Cavaco diz que quanto maiores os sacrifícios, maior deve ser a preocupação de Justiça

O Presidente da República, Cavaco Silva, advertiu hoje que, quanto maiores são os sacrifícios, maior tem de ser a preocupação de justiça na sua repartição, para que seja garantida a coesão social e intergeracional.

"O nosso tempo é um tempo de trabalho árduo e de sacrifícios, mas deve ser um tempo de justiça e de equidade.
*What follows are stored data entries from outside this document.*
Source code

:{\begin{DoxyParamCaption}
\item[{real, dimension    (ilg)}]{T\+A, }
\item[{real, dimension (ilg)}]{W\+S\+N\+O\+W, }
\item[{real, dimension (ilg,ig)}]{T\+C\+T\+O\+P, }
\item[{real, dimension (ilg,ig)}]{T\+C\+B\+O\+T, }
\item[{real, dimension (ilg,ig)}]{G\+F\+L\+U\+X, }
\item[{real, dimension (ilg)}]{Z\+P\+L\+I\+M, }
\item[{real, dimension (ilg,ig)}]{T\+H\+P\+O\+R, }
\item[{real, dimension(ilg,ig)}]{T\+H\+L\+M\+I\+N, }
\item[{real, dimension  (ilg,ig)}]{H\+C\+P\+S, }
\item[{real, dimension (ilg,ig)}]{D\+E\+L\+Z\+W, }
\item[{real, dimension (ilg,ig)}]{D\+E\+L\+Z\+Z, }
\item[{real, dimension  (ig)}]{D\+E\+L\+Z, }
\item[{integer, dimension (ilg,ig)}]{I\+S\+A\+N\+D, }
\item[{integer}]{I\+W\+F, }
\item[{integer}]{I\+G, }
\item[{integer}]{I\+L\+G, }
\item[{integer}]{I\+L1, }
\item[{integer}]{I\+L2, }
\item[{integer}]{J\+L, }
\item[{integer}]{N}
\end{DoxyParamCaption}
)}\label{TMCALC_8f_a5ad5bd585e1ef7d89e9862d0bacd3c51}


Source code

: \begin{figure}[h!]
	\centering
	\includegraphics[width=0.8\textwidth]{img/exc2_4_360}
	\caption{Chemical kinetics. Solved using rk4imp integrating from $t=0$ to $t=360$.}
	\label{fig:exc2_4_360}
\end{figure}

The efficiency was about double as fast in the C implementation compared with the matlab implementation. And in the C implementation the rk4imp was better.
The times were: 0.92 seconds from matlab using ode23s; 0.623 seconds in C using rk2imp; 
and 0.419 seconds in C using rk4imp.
Quanto maior é a dimensão dos sacrifícios exigidos, maior tem de ser a preocupação de justiça na sua repartição", afirmou.

O Presidente da República discursava na sessão solene da abertura do Ano Judicial, perante os operadores da Justiça e responsáveis políticos, no Supremo Tribunal de Justiça.

Cavaco Silva advertiu que "do respeito pelos princípios da justiça e da equidade" depende a preservação do "valor supremo" da coesão nacional.

"Ao contribuir para a garantia da coesão social e da coesão intergeracional, a Justiça é um fator determinante de estabilidade e de paz social", sublinhou.

O Presidente da República frisou que a Justiça "deve constituir, em si mesma, um elemento de integração e um fator de coesão na sociedade portuguesa, através de uma resolução atempada dos litígios e de uma afirmação permanente da autoridade democrática na defesa dos direitos dos cidadãos".

Cavaco Silva sublinhou que "o sistema judicial é o garante da autoridade do Estado, no sentido em que a este compete assegurar o efetivo exercício de todos os direitos dos cidadãos".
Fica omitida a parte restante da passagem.